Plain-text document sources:
━━━━

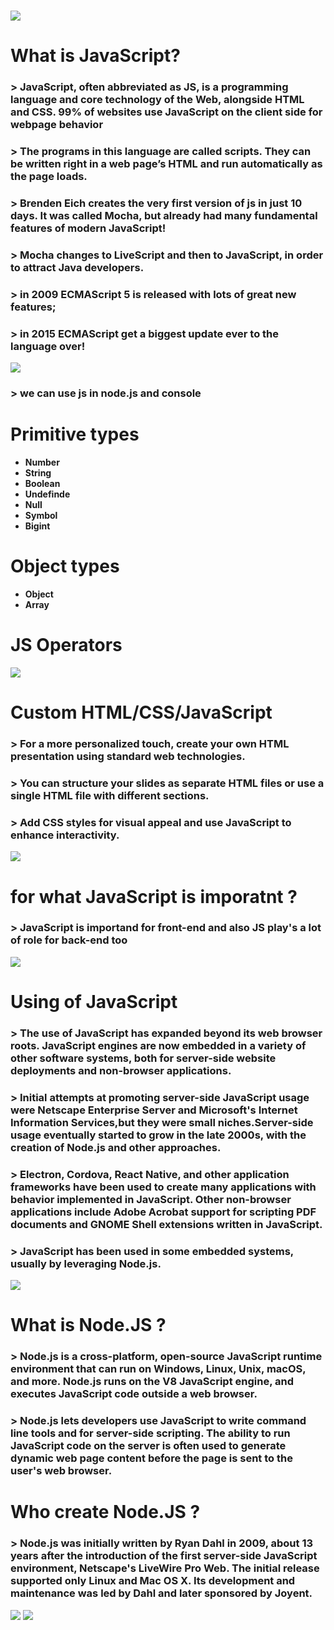 # ![](./i%20(1).webp)
# What is JavaScript?
### > JavaScript, often abbreviated as JS, is a programming language and core technology of the Web, alongside HTML and CSS. 99% of websites use JavaScript on the client side for webpage behavior
### > The programs in this language are called scripts. They can be written right in a web page’s HTML and run automatically as the page loads.
### > Brenden Eich creates the very first version of js in just 10 days. It was called Mocha, but already had many fundamental features of modern JavaScript!
### > Mocha changes to LiveScript and then to JavaScript, in order to attract Java developers.
### > in 2009 ECMAScript 5 is released with lots of great new features;
### > in 2015 ECMAScript get a biggest update ever to the language over!
![](https://media.geeksforgeeks.org/wp-content/cdn-uploads/20230302180217/JavaScript-Versions.png)
### > we can use js in node.js and console
# Primitive types               
+ ****Number****
+ ****String****
+ ****Boolean****
+ ****Undefinde****
+ ****Null****
+ ****Symbol****
+ ****Bigint****
# Object types
+ ****Object****
+ ****Array****
# JS Operators
![](https://cdn.hashnode.com/res/hashnode/image/upload/v1609909393567/WSF4GApTZ.png?auto=compress,format&format=webp)
# Custom HTML/CSS/JavaScript
### > For a more personalized touch, create your own HTML presentation using standard web technologies.
### > You can structure your slides as separate HTML files or use a single HTML file with different sections.
### > Add CSS styles for visual appeal and use JavaScript to enhance interactivity.
![](./og_og_1585468572266115486.jpg)
# for what JavaScript is imporatnt ?
### > JavaScript is importand for front-end and also JS play's a lot of role for back-end too
![](./maxresdefault.jpg)
# Using of JavaScript
### > The use of JavaScript has expanded beyond its web browser roots. JavaScript engines are now embedded in a variety of other software systems, both for server-side website deployments and non-browser applications.
### > Initial attempts at promoting server-side JavaScript usage were Netscape Enterprise Server and Microsoft's Internet Information Services,but they were small niches.Server-side usage eventually started to grow in the late 2000s, with the creation of Node.js and other approaches.
### > Electron, Cordova, React Native, and other application frameworks have been used to create many applications with behavior implemented in JavaScript. Other non-browser applications include Adobe Acrobat support for scripting PDF documents and GNOME Shell extensions written in JavaScript.
### > JavaScript has been used in some embedded systems, usually by leveraging Node.js.
![](./i.webp)
# What is Node.JS ?
### > Node.js is a cross-platform, open-source JavaScript runtime environment that can run on Windows, Linux, Unix, macOS, and more. Node.js runs on the V8 JavaScript engine, and executes JavaScript code outside a web browser.
### > Node.js lets developers use JavaScript to write command line tools and for server-side scripting. The ability to run JavaScript code on the server is often used to generate dynamic web page content before the page is sent to the user's web browser.
# Who create Node.JS ?
### > Node.js was initially written by Ryan Dahl in 2009, about 13 years after the introduction of the first server-side JavaScript environment, Netscape's LiveWire Pro Web. The initial release supported only Linux and Mac OS X. Its development and maintenance was led by Dahl and later sponsored by Joyent.
![](./i%20(2).webp)
![](./i%20(5).webp)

━━━━

=== PROBLEM DETAILS ===
Copy every line of the data where "many" is found.

=== FINISHED TASK ===
### > Brenden Eich creates the very first version of js in just 10 days. It was called Mocha, but already had many fundamental features of modern JavaScript!
### > Electron, Cordova, React Native, and other application frameworks have been used to create many applications with behavior implemented in JavaScript. Other non-browser applications include Adobe Acrobat support for scripting PDF documents and GNOME Shell extensions written in JavaScript.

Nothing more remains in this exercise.